Recorrido desde Moscú hasta Beijing, pasando por Mongolia |
Es imposible contener la excitación. Mongolia es uno de esos
pocos países que todavía evocan formas de vida ancestrales en libertad. O sea,
fuera de zoológicos humanos preparados para turistas que visitan cinco países
en una semana y regresan a casa con impactantes fotografías de remotos lugares
en los que, aseguran siempre, pervive la Edad Media. No, Mongolia es un país
duro, y no tenemos ninguna intención de adentrarnos en él a bordo de un 4x4 con
aire climatizado, ni de buscar los campamentos para turistas en los que se
puede disfrutar en rebaño de las danzas tradicionales mongolas. Los rebaños con
los que queremos convivir balan. Queremos descubrir cómo viven los nómadas de
este vasto país en la era de la globalización del siglo XXI. Claro que, como
buenos occidentales, lo hacemos en la estación más favorable, el verano. Ya
habrá ocasión más adelante para entumecerse en las interminables llanuras
mongolas.
Faltan diez minutos para el embarque y siguen llegando
grupos de occidentales guiados por una bandera. El aire acondicionado mitiga
los sofocantes 36 grados de la capital olímpica. Pekín ha cambiado mucho desde
que la visité por primera vez en 1999. Nuevas líneas de metro dibujan una
tupida red, 50.000 relucientes taxis han sustituido a los roñosos Xiali rojos,
cuyos taxímetros, curiosamente, estaban siempre estropeados. Y de las aceras
han desaparecido aquellos agujeros capaces de tragarse a cualquier despistado.
En la estación de tren también son evidentes los cambios. Ya
no es necesario abrirse camino a codazos para conseguir un billete, ni esperar
al tren acostado sobre un saco de arroz al que las gallinas del viajero de al
lado tratan de hincarle el pico.

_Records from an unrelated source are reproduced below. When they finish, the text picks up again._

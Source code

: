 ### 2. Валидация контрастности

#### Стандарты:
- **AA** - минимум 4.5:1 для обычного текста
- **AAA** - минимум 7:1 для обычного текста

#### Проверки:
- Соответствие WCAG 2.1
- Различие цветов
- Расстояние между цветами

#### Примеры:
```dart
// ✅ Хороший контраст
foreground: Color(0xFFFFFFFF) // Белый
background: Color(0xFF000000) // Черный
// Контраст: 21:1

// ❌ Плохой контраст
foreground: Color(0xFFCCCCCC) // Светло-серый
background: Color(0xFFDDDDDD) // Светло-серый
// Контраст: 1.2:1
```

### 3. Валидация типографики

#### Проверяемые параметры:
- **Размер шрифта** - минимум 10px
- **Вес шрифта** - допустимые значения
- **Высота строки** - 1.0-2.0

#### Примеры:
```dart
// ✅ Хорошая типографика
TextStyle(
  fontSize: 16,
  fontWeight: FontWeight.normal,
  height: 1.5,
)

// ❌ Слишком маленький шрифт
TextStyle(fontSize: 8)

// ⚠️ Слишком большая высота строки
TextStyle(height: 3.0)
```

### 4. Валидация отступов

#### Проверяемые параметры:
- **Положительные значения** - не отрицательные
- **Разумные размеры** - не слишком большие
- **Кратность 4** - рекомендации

Ahora todo el proceso de reserva es
electrónico, y se ha conseguido mitigar –que no eliminar– la masificación que
caracterizaba antes a todo nudo de transportes. No obstante, se siguen
respirando las reminiscencias del comunismo de antaño. Son las miradas hoscas
del personal, las maneras rudas y desganadas de las azafatas, y los obsoletos
uniformes de corte militar de los trabajadores, cuyo desgaste es más que
evidente en codos y rodillas.
Interior del tren: cómodo comedor para los turistas |
Es curioso cómo un país tan orgulloso de su historia
milenaria es capaz de darle la espalda tan rápidamente. “Lo viejo tiene que dar
paso a lo nuevo”, dice un refrán chino que se aplicó de forma literal durante
los Juegos Olímpicos de 2008. La cita más importante de China con la comunidad
internacional, celebrada sólo dos años antes de que Shanghái volviera a
deslumbrar al mundo con la Exposición Universal, fue un evento que consiguió
cambiar por completo la faz de Pekín. La capital se vistió de largo y sigue
siendo la novia más deseada del mundo. En todos los sentidos. La fascinación
por su cultura no ha hecho sino aumentar, eclipsada únicamente por el interés
desesperado que suscita su economía. La crisis ha provocado un súbito aumento
en el número de visitantes extranjeros, que ven en China la traslación al siglo
XXI del sueño americano. La efervescencia económica parece no tener fin y,
aunque la fábrica del mundo ya no es aquel país al que los empresarios
extranjeros llegaban para producir porquería barata, el interés por hacer
negocios en el coloso asiático se acentúa.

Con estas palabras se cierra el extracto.